● **Task brief**
Look through the entries below and extract exactly the lines from the one containing "the vertical plane, respectively." through the one containing "Similarly, the lever", ends included.

● **Data excerpts**

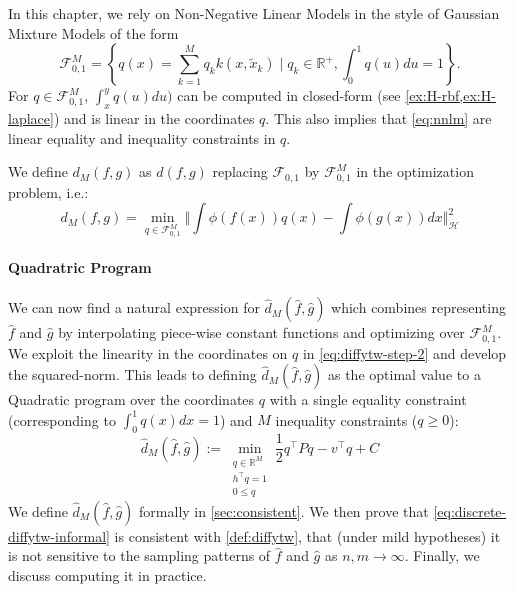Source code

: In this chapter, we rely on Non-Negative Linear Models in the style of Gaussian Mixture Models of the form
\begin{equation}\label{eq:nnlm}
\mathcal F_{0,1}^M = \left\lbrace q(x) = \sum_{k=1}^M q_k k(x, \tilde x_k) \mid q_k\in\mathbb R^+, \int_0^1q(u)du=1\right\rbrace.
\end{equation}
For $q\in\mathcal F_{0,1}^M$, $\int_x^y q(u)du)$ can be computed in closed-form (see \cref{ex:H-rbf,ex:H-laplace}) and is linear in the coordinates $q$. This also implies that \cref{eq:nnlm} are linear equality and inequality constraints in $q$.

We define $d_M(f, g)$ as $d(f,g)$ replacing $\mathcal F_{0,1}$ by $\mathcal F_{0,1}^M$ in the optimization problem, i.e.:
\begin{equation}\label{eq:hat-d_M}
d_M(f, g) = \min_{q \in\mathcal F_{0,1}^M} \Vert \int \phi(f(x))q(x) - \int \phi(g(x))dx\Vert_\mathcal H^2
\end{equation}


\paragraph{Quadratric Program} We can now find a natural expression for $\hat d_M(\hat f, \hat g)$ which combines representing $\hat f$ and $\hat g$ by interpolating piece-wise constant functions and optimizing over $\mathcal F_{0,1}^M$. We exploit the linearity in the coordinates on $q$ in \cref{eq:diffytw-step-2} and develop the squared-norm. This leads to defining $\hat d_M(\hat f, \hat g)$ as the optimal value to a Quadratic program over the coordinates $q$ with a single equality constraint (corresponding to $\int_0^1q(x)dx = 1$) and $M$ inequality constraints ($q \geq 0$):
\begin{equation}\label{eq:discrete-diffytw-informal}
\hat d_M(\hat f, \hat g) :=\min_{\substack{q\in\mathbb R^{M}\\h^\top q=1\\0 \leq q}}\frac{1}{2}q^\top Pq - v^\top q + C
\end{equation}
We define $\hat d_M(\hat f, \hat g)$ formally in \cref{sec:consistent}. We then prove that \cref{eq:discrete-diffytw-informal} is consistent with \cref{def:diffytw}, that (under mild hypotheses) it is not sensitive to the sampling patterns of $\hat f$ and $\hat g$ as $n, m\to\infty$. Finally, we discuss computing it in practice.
...
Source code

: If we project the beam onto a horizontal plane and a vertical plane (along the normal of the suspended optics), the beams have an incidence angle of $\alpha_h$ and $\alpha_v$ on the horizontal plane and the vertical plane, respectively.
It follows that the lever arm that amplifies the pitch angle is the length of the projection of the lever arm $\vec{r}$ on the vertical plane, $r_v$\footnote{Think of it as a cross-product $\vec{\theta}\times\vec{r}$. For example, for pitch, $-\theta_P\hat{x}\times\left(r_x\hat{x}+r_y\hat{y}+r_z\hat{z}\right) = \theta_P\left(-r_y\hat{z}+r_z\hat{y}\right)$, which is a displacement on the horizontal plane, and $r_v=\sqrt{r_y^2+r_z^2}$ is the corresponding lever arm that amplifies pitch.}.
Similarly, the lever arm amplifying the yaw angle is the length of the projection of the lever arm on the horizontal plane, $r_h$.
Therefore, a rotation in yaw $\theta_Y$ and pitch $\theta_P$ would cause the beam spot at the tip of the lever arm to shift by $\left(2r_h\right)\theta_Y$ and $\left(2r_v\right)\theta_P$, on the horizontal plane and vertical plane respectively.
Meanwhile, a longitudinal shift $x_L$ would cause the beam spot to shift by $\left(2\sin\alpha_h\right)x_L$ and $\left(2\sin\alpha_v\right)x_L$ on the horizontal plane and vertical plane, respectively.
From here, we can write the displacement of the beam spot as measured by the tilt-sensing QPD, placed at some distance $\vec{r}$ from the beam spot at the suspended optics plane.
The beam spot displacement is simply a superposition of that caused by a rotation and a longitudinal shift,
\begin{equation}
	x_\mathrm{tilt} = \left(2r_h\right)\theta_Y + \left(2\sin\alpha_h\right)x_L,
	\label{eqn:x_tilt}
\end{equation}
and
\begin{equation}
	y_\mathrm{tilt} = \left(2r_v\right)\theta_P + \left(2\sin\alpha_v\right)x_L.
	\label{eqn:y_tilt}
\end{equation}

● **Completed task**
: If we project the beam onto a horizontal plane and a vertical plane (along the normal of the suspended optics), the beams have an incidence angle of $\alpha_h$ and $\alpha_v$ on the horizontal plane and the vertical plane, respectively.
It follows that the lever arm that amplifies the pitch angle is the length of the projection of the lever arm $\vec{r}$ on the vertical plane, $r_v$\footnote{Think of it as a cross-product $\vec{\theta}\times\vec{r}$. For example, for pitch, $-\theta_P\hat{x}\times\left(r_x\hat{x}+r_y\hat{y}+r_z\hat{z}\right) = \theta_P\left(-r_y\hat{z}+r_z\hat{y}\right)$, which is a displacement on the horizontal plane, and $r_v=\sqrt{r_y^2+r_z^2}$ is the corresponding lever arm that amplifies pitch.}.
Similarly, the lever arm amplifying the yaw angle is the length of the projection of the lever arm on the horizontal plane, $r_h$.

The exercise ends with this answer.